#### EXERCISE INSTRUCTIONS
From the first line of the listing below to the line with "2. **Evaluate Mutual", print each line exactly, and nothing more. Leave out the pictures.
________________________
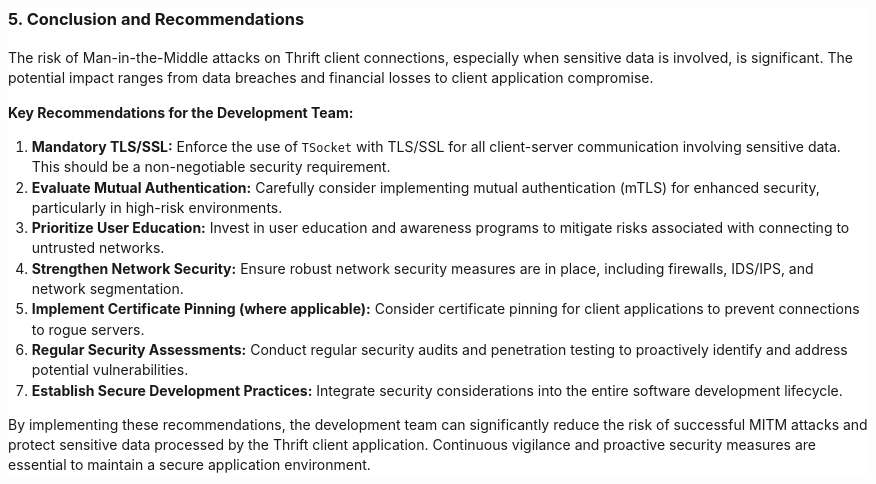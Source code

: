 
### 5. Conclusion and Recommendations

The risk of Man-in-the-Middle attacks on Thrift client connections, especially when sensitive data is involved, is significant. The potential impact ranges from data breaches and financial losses to client application compromise.

**Key Recommendations for the Development Team:**

1. **Mandatory TLS/SSL:**  Enforce the use of `TSocket` with TLS/SSL for all client-server communication involving sensitive data. This should be a non-negotiable security requirement.
2. **Evaluate Mutual Authentication:**  Carefully consider implementing mutual authentication (mTLS) for enhanced security, particularly in high-risk environments.
3. **Prioritize User Education:**  Invest in user education and awareness programs to mitigate risks associated with connecting to untrusted networks.
4. **Strengthen Network Security:**  Ensure robust network security measures are in place, including firewalls, IDS/IPS, and network segmentation.
5. **Implement Certificate Pinning (where applicable):**  Consider certificate pinning for client applications to prevent connections to rogue servers.
6. **Regular Security Assessments:**  Conduct regular security audits and penetration testing to proactively identify and address potential vulnerabilities.
7. **Establish Secure Development Practices:**  Integrate security considerations into the entire software development lifecycle.

By implementing these recommendations, the development team can significantly reduce the risk of successful MITM attacks and protect sensitive data processed by the Thrift client application. Continuous vigilance and proactive security measures are essential to maintain a secure application environment.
________________________
#### YOUR SOLUTION
Source code

: 
### 5. Conclusion and Recommendations

The risk of Man-in-the-Middle attacks on Thrift client connections, especially when sensitive data is involved, is significant. The potential impact ranges from data breaches and financial losses to client application compromise.

**Key Recommendations for the Development Team:**

1. **Mandatory TLS/SSL:**  Enforce the use of `TSocket` with TLS/SSL for all client-server communication involving sensitive data. This should be a non-negotiable security requirement.
2. **Evaluate Mutual Authentication:**  Carefully consider implementing mutual authentication (mTLS) for enhanced security, particularly in high-risk environments.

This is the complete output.